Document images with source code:
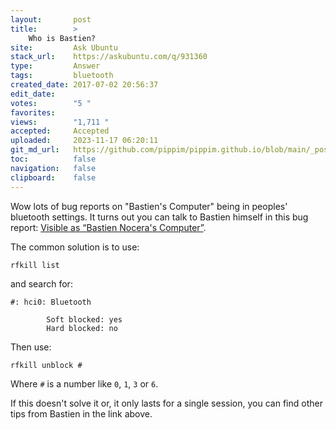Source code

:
 ```yaml
---
layout:       post
title:        >
    Who is Bastien?
site:         Ask Ubuntu
stack_url:    https://askubuntu.com/q/931360
type:         Answer
tags:         bluetooth
created_date: 2017-07-02 20:56:37
edit_date:    
votes:        "5 "
favorites:    
views:        "1,711 "
accepted:     Accepted
uploaded:     2023-11-17 06:20:11
git_md_url:   https://github.com/pippim/pippim.github.io/blob/main/_posts/2017/2017-07-02-Who-is-Bastien_.md
toc:          false
navigation:   false
clipboard:    false
---
```


Wow lots of bug reports on "Bastien's Computer" being in peoples' bluetooth settings. It turns out you can talk to Bastien himself in this bug report: [Visible as “Bastien Nocera's Computer”][1].

The common solution is to use:

``` 
rfkill list
```

and search for:

``` 
#: hci0: Bluetooth
```
	        Soft blocked: yes
	        Hard blocked: no

Then use:

``` 
rfkill unblock #
```

Where `#` is a number like `0`, `1`, `3` or `6`.

If this doesn't solve it or, it only lasts for a single session, you can find other tips from Bastien in the link above.


  [1]: https://bugzilla.gnome.org/show_bug.cgi?id=755967
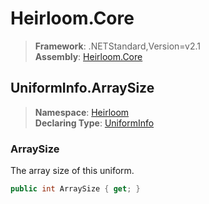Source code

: # Heirloom.Core

> **Framework**: .NETStandard,Version=v2.1  
> **Assembly**: [Heirloom.Core][0]  

## UniformInfo.ArraySize

> **Namespace**: [Heirloom][0]  
> **Declaring Type**: [UniformInfo][1]  

### ArraySize

The array size of this uniform.

```cs
public int ArraySize { get; }
```

[0]: ../../../Heirloom.Core.md
[1]: ../UniformInfo.md
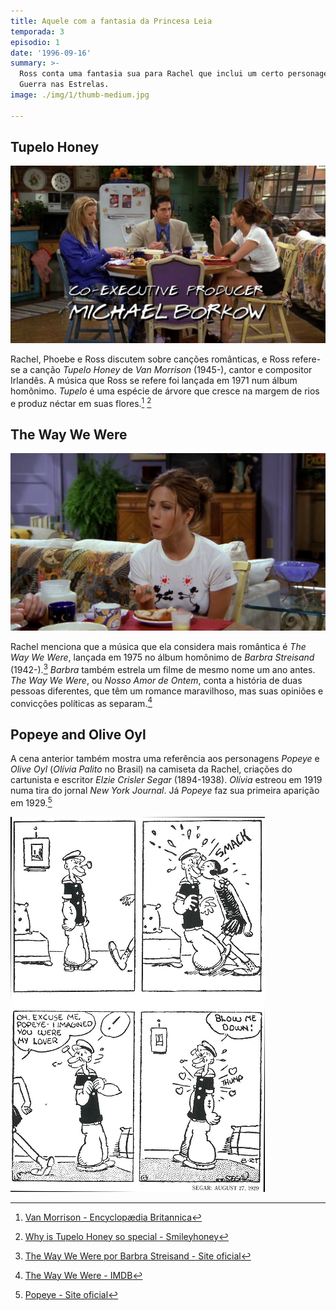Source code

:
 ```yaml
---
title: Aquele com a fantasia da Princesa Leia
temporada: 3
episodio: 1
date: '1996-09-16'
summary: >-
  Ross conta uma fantasia sua para Rachel que inclui um certo personagem de
  Guerra nas Estrelas.
image: ./img/1/thumb-medium.jpg

---
```


## Tupelo Honey

![Tupelo Honey](./img/1/tupelo-honey.png)

<cena>
  <ross
    original="- I have to say Tupelo Honey by Van Morrison."
    traducao="- Eu tenho que dizer Tupolo Honey de Van Morrison."
  />
</cena>

Rachel, Phoebe e Ross discutem sobre canções românticas, e Ross refere-se a
canção *Tupelo Honey* de *Van Morrison* (1945-), cantor e compositor Irlandês.
A música que Ross se refere foi lançada em 1971 num álbum homônimo.
*Tupelo* é uma espécie de árvore que cresce na margem de
rios e produz néctar em suas flores.[^morrison-britannica] [^smileyhoney]

[^morrison-britannica]: [Van Morrison - Encyclopædia Britannica](https://www.britannica.com/biography/Van-Morrison)
[^smileyhoney]: [Why is Tupelo Honey so special - Smileyhoney](https://www.smileyhoney.com/blogs/honey-school/best-tupelo-honey)

## The Way We Were

![The Way We Were](./img/1/the-way-we-were.png)

<cena>
  <rachel
    original="- No Way! The most romantic song ever is &quot;The Way We Were&quot;."
    traducao="- Sem chance! A música mais romântica é &quot;The Way We Were&quot;."
  />
</cena>

Rachel menciona que a música que ela considera mais romântica é *The Way We Were*,
lançada em 1975 no álbum homônimo de *Barbra Streisand* (1942-).[^way-we-were]
*Barbra* também estrela um filme de mesmo nome um ano antes. *The Way We Were*,
ou *Nosso Amor de Ontem*, conta a história de duas pessoas diferentes, que têm um
romance maravilhoso, mas suas opiniões e convicções políticas as separam.[^way-we-were-imdb]

[^way-we-were]: [The Way We Were por Barbra Streisand - Site oficial](https://www.barbrastreisand.com/music/way-we-were/)
[^way-we-were-imdb]: [The Way We Were - IMDB](https://www.imdb.com/title/tt0070903/)

## Popeye and Olive Oyl

A cena anterior também mostra uma referência aos personagens *Popeye* e *Olive Oyl*
(*Olívia Palito* no Brasil) na camiseta da Rachel, criações do cartunista
e escritor *Elzie Crisler Segar* (1894-1938). *Olívia* estreou em 1919 numa tira
do jornal *New York Journal*. Já *Popeye* faz sua primeira aparição em 1929.[^popeye-olive]

![Popeye and Olive](./img/1/popeye-olive-1929-2.jpg)

[^popeye-olive]: [Popeye - Site oficial](http://popeye.com/timeline/)
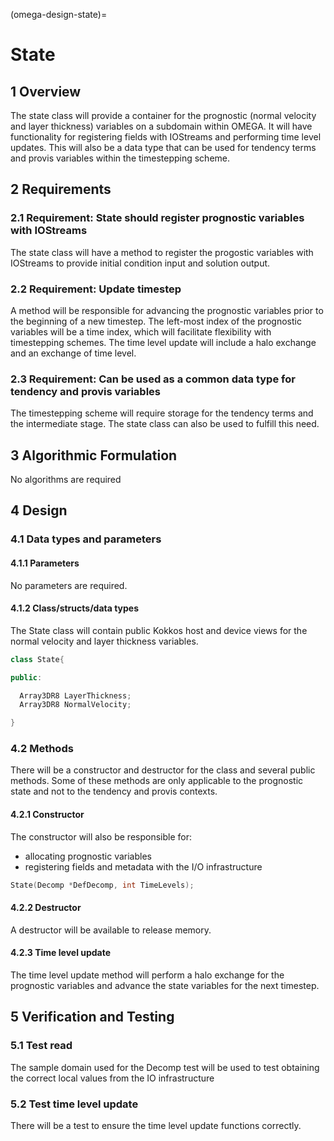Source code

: (omega-design-state)=
# State

## 1 Overview

The state class will provide a container for the prognostic (normal velocity and layer thickness) variables on a subdomain within OMEGA.
It will have functionality for registering fields with IOStreams and performing time level updates.
This will also be a data type that can be used for tendency terms and provis variables within the timestepping scheme.

## 2 Requirements

### 2.1 Requirement: State should register prognostic variables with IOStreams
The state class will have a method to register the progostic variables with IOStreams to provide initial condition input and solution output.

### 2.2 Requirement: Update timestep
A method will be responsible for advancing the prognostic variables prior to the beginning of a new timestep.
The left-most index of the prognostic variables will be a time index, which will facilitate flexibility with timestepping schemes.
The time level update will include a halo exchange and an exchange of time level. 

### 2.3 Requirement: Can be used as a common data type for tendency and provis variables
The timestepping scheme will require storage for the tendency terms and the intermediate stage. The state class can also be used to fulfill this need.

## 3 Algorithmic Formulation

No algorithms are required

## 4 Design

### 4.1 Data types and parameters
#### 4.1.1 Parameters
No parameters are required.


#### 4.1.2 Class/structs/data types
The State class will contain public Kokkos host and device views for the normal velocity and layer thickness variables.

```c++
class State{

public:

  Array3DR8 LayerThickness;
  Array3DR8 NormalVelocity;

}
```

### 4.2 Methods

There will be a constructor and destructor for the class and several public methods. Some of these methods are only applicable to the prognostic state and not to the tendency and provis contexts.

#### 4.2.1 Constructor
The constructor will also be responsible for:
  * allocating prognostic variables
  * registering fields and metadata with the I/O infrastructure

```c++
State(Decomp *DefDecomp, int TimeLevels);
```

#### 4.2.2 Destructor
A destructor will be available to release memory.

#### 4.2.3 Time level update
The time level update method will perform a halo exchange for the prognostic variables and advance the state variables for the next timestep.

## 5 Verification and Testing

### 5.1 Test read

The sample domain used for the Decomp test will be used to test obtaining the correct local values from the IO infrastructure

### 5.2 Test time level update

There will be a test to ensure the time level update functions correctly.
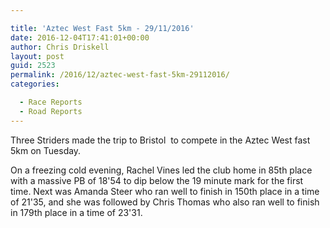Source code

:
 ```yaml
---

title: 'Aztec West Fast 5km - 29/11/2016'
date: 2016-12-04T17:41:01+00:00
author: Chris Driskell
layout: post
guid: 2523
permalink: /2016/12/aztec-west-fast-5km-29112016/
categories:

  - Race Reports
  - Road Reports
---
```

Three Striders made the trip to Bristol  to compete in the Aztec West fast 5km on Tuesday.

On a freezing cold evening, Rachel Vines led the club home in 85th place with a massive PB of 18'54 to dip below the 19 minute mark for the first time. Next was Amanda Steer who ran well to finish in 150th place in a time of 21'35, and she was followed by Chris Thomas who also ran well to finish in 179th place in a time of 23'31.

&nbsp;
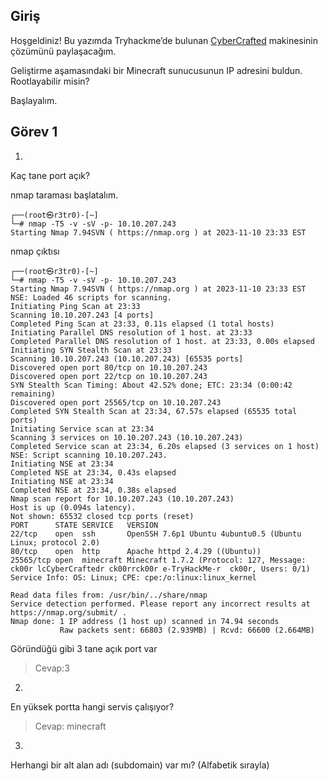 ## Giriş

Hoşgeldiniz! Bu yazımda Tryhackme’de bulunan <a href="https://tryhackme.com/room/cybercrafted">CyberCrafted</a> makinesinin çözümünü paylaşacağım.

Geliştirme aşamasındaki bir Minecraft sunucusunun IP adresini buldun. Rootlayabilir misin?

Başlayalım.

## Görev 1 

1.
Kaç tane port açık?

nmap taraması başlatalım.

```
┌──(root㉿r3tr0)-[~]
└─# nmap -T5 -v -sV -p- 10.10.207.243
Starting Nmap 7.94SVN ( https://nmap.org ) at 2023-11-10 23:33 EST
```
nmap çıktısı
```
┌──(root㉿r3tr0)-[~]
└─# nmap -T5 -v -sV -p- 10.10.207.243
Starting Nmap 7.94SVN ( https://nmap.org ) at 2023-11-10 23:33 EST
NSE: Loaded 46 scripts for scanning.
Initiating Ping Scan at 23:33
Scanning 10.10.207.243 [4 ports]
Completed Ping Scan at 23:33, 0.11s elapsed (1 total hosts)
Initiating Parallel DNS resolution of 1 host. at 23:33
Completed Parallel DNS resolution of 1 host. at 23:33, 0.00s elapsed
Initiating SYN Stealth Scan at 23:33
Scanning 10.10.207.243 (10.10.207.243) [65535 ports]
Discovered open port 80/tcp on 10.10.207.243
Discovered open port 22/tcp on 10.10.207.243
SYN Stealth Scan Timing: About 42.52% done; ETC: 23:34 (0:00:42 remaining)
Discovered open port 25565/tcp on 10.10.207.243
Completed SYN Stealth Scan at 23:34, 67.57s elapsed (65535 total ports)
Initiating Service scan at 23:34
Scanning 3 services on 10.10.207.243 (10.10.207.243)
Completed Service scan at 23:34, 6.20s elapsed (3 services on 1 host)
NSE: Script scanning 10.10.207.243.
Initiating NSE at 23:34
Completed NSE at 23:34, 0.43s elapsed
Initiating NSE at 23:34
Completed NSE at 23:34, 0.38s elapsed
Nmap scan report for 10.10.207.243 (10.10.207.243)
Host is up (0.094s latency).
Not shown: 65532 closed tcp ports (reset)
PORT      STATE SERVICE   VERSION
22/tcp    open  ssh       OpenSSH 7.6p1 Ubuntu 4ubuntu0.5 (Ubuntu Linux; protocol 2.0)
80/tcp    open  http      Apache httpd 2.4.29 ((Ubuntu))
25565/tcp open  minecraft Minecraft 1.7.2 (Protocol: 127, Message: ck00r lcCyberCraftedr ck00rrck00r e-TryHackMe-r  ck00r, Users: 0/1)
Service Info: OS: Linux; CPE: cpe:/o:linux:linux_kernel

Read data files from: /usr/bin/../share/nmap
Service detection performed. Please report any incorrect results at https://nmap.org/submit/ .
Nmap done: 1 IP address (1 host up) scanned in 74.94 seconds
           Raw packets sent: 66803 (2.939MB) | Rcvd: 66600 (2.664MB)
```

Göründüğü gibi 3 tane açık port var 
> Cevap:3

2.
En yüksek portta hangi servis çalışıyor?

>Cevap: minecraft

3.
Herhangi bir alt alan adı (subdomain) var mı? (Alfabetik sırayla)














































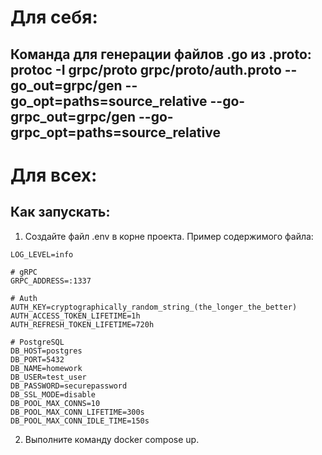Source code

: # Для себя:

## Команда для генерации файлов .go из .proto: protoc -I grpc/proto grpc/proto/auth.proto --go_out=grpc/gen --go_opt=paths=source_relative --go-grpc_out=grpc/gen --go-grpc_opt=paths=source_relative

# Для всех:

## Как запускать:
1. Создайте файл .env в корне проекта. Пример содержимого файла:
```console
LOG_LEVEL=info

# gRPC
GRPC_ADDRESS=:1337

# Auth
AUTH_KEY=cryptographically_random_string_(the_longer_the_better)
AUTH_ACCESS_TOKEN_LIFETIME=1h
AUTH_REFRESH_TOKEN_LIFETIME=720h

# PostgreSQL
DB_HOST=postgres
DB_PORT=5432
DB_NAME=homework
DB_USER=test_user
DB_PASSWORD=securepassword
DB_SSL_MODE=disable
DB_POOL_MAX_CONNS=10
DB_POOL_MAX_CONN_LIFETIME=300s
DB_POOL_MAX_CONN_IDLE_TIME=150s
```
2. Выполните команду docker compose up.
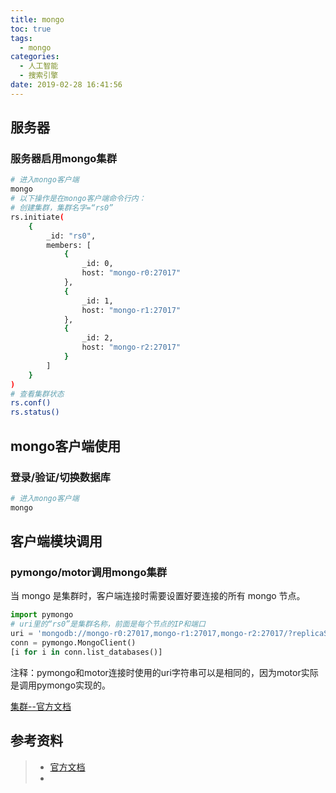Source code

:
 ```yaml
---
title: mongo
toc: true
tags:
  - mongo
categories:
  - 人工智能
  - 搜索引擎
date: 2019-02-28 16:41:56
---
```






### 



## 服务器

### 服务器启用mongo集群

```bash
# 进入mongo客户端
mongo
# 以下操作是在mongo客户端命令行内：
# 创建集群，集群名字=“rs0”
rs.initiate(
    {
        _id: "rs0",
        members: [
            {
                _id: 0,
                host: "mongo-r0:27017"
            },
            {
                _id: 1,
                host: "mongo-r1:27017"
            },
            {
                _id: 2,
                host: "mongo-r2:27017"
            }
        ]
    }
)
# 查看集群状态
rs.conf()
rs.status()


```



## mongo客户端使用

### 登录/验证/切换数据库

```bash
# 进入mongo客户端
mongo

```



## 客户端模块调用

### pymongo/motor调用mongo集群

当 mongo 是集群时，客户端连接时需要设置好要连接的所有 mongo 节点。

```python
import pymongo
# uri里的“rs0”是集群名称，前面是每个节点的IP和端口
uri = 'mongodb://mongo-r0:27017,mongo-r1:27017,mongo-r2:27017/?replicaSet=rs0'
conn = pymongo.MongoClient()
[i for i in conn.list_databases()]
```

注释：pymongo和motor连接时使用的uri字符串可以是相同的，因为motor实际是调用pymongo实现的。

[集群--官方文档 ](https://docs.mongodb.com/manual/tutorial/deploy-replica-set/)



## 参考资料
> - [官方文档 ](https://docs.mongodb.com/manual/tutorial/)
> - []()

• _WORK INSTRUCTIONS_: What is needed is a copy of every line above in which "tane" appears.

• _RESPONSE FOR THIS EXERCISE_:
Kaç tane port açık?
Göründüğü gibi 3 tane açık port var 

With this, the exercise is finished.